Vitos Herborn is a psychiatric clinic in Herborn , which was founded in 1911 as a state sanatorium and nursing home. The facility houses the clinic, the accompanying psychiatric service, the school for health professions in Central Hesse and a psychiatry museum. The entire facility is under monument protection .

Location and description

The core of the facilities is limited to the area south of the street Zum Rehberg and west of the Austraße in Herborn. It is located on the eastern slope of the Rehberg and is correspondingly descending. It is characterized by the extensive tree population on the site.

As a whole, the development of the area is under monument protection. Access to the site is from the administration building on Austraße. The architecture of the buildings is characterized by the steep hipped roofs, the renunciation of historical architectural forms, the attempts to develop quasi-ornamental building forms from details (e.g. the staircases protruding in the facade front), and the consistent free-standing arrangement of the buildings.

Tunnel system of the thermal power station

The buildings are connected by tunnels that start from the old heating building.
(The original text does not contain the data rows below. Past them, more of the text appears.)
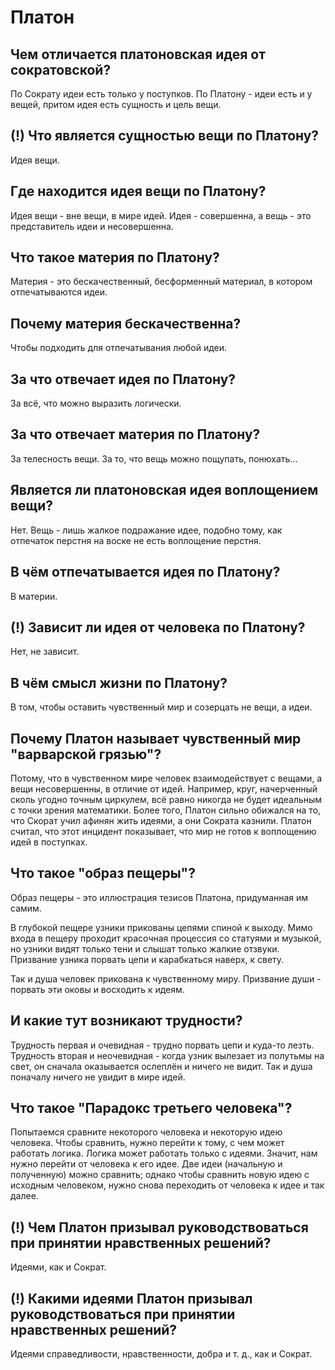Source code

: # Платон

## Чем отличается платоновская идея от сократовской?
По Сократу идеи есть только у поступков. По Платону - идеи есть и у вещей, притом идея есть сущность и цель вещи.

## (!) Что является сущностью вещи по Платону?
Идея вещи.

## Где находится идея вещи по Платону?
Идея вещи - вне вещи, в мире идей.
Идея - совершенна, а вещь - это представитель идеи и несовершенна.

## Что такое материя по Платону?

Материя - это бескачественный, бесформенный материал, в котором отпечатываются идеи.

## Почему материя бескачественна?

Чтобы подходить для отпечатывания любой идеи.

## За что отвечает идея по Платону?

За всё, что можно выразить логически.

## За что отвечает материя по Платону?

За телесность вещи. За то, что вещь можно пощупать, понюхать...

## Является ли платоновская идея воплощением вещи?

Нет. Вещь - лишь жалкое подражание идее, подобно тому, как отпечаток перстня на воске не есть воплощение перстня.

## В чём отпечатывается идея по Платону?

В материи.

## (!) Зависит ли идея от человека по Платону?
Нет, не зависит.

## В чём смысл жизни по Платону?

В том, чтобы оставить чувственный мир и созерцать не вещи, а идеи.

## Почему Платон называет чувственный мир "варварской грязью"?

Потому, что в чувственном мире человек взаимодействует с вещами, а вещи несовершенны, в отличие от идей. Например, круг, начерченный сколь угодно точным циркулем, всё равно никогда не будет идеальным с точки зрения математики.
Более того, Платон сильно обижался на то, что Скорат учил афинян жить идеями, а они Сократа казнили. Платон считал, что этот инцидент показывает, что мир не готов к воплощению идей в поступках.

## Что такое "образ пещеры"?

Образ пещеры - это иллюстрация тезисов Платона, придуманная им самим.

В глубокой пещере узники прикованы цепями спиной к выходу.
Мимо входа в пещеру проходит красочная процессия со статуями и музыкой, но узники видят только тени и слышат только жалкие отзвуки.
Призвание узника порвать цепи и карабкаться наверх, к свету.

Так и душа человек прикована к чувственному миру. Призвание души - порвать эти оковы и восходить к идеям.

## И какие тут возникают трудности?

Трудность первая и очевидная - трудно порвать цепи и куда-то лезть.
Трудность вторая и неочевидная - когда узник вылезает из полутьмы на свет, он сначала оказывается ослеплён и ничего не видит. Так и душа поначалу ничего не увидит в мире идей.

## Что такое "Парадокс третьего человека"?

Попытаемся сравните некоторого человека и некоторую идею человека. Чтобы сравнить, нужно перейти к тому, с чем может работать логика. Логика может работать только с идеями. Значит, нам нужно перейти от человека к его идее. Две идеи (начальную и полученную) можно сравнить; однако чтобы сравнить новую идею с исходным человеком, нужно снова переходить от человека к идее и так далее.

## (!) Чем Платон призывал руководствоваться при принятии нравственных решений?
Идеями, как и Сократ.

## (!) Какими идеями Платон призывал руководствоваться при принятии нравственных решений?
Идеями справедливости, нравственности, добра и т. д., как и Сократ.


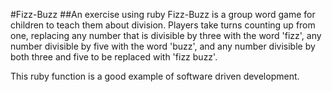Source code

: #Fizz-Buzz
##An exercise using ruby
Fizz-Buzz is a group word game for children to teach them about division.  Players take turns counting up from one, replacing any number that is divisible by three with the word 'fizz', any number divisible by five with the word 'buzz', and any number divisible by both three and five to be replaced with 'fizz buzz'.

This ruby function is a good example of software driven development.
It is known that the inhabitants sought protection in these shafts during air raids in World War II .

organization

Vitos Herborn is the sponsoring company of five institutions:

  • Vitos Clinic for Psychiatry and Psychotherapy
  • Vitos Clinic for Psychosomatics
  • Vitos Clinic Rehberg, Clinic for Child and Adolescent Psychiatry, Psychosomatics and Psychotherapy
  • Vitos accompanying psychiatric services Herborn
  • Vitos School for Health Professions Central Hesse (in association with Vitos Herborn and Vitos Weilmünster)

Vitos Herborn is a subsidiary of Vitos GmbH , the sole shareholder of which is the State Welfare Association of Hesse .

history

Foundation as a state sanatorium and nursing home

Seal of the State Healing and Care Institution Herborn

The story of Vitos Herborn begins with the establishment as a state sanatorium and nursing home in 1911. It was due to the continuous increase in the number of people who were housed in psychiatric hospitals. The number of these had almost tripled from 40,375 in 1877 to 120,872 in 1901. Against this background, the Wiesbaden district association had already launched a tender in 1903, which included the search for building land with a size of 100 to 120 acres. Since more floor space was required for the realization of a psychiatric institution in the modern pavilion style , as it was for the first time in Germany at the institutions in Marburg and Düsseldorf-Grafenberg, especially to ensure long-term economic efficiency and reception capacity, a second tender followed, the 400 comprised up to 500 acres of land. Of the twenty municipalities that took part in the tender, three were shortlisted: Montabaur, Hadamar and Herborn. Many requirements were decisive for this, including good rail connections, high soil quality for agriculture, safe water supply, but also the accessibility of higher schools for the children of the doctors and the director. In the end, the decision was made in favor of Herborn, as the city promised the construction of a new waterworks and left the building land partly free of charge.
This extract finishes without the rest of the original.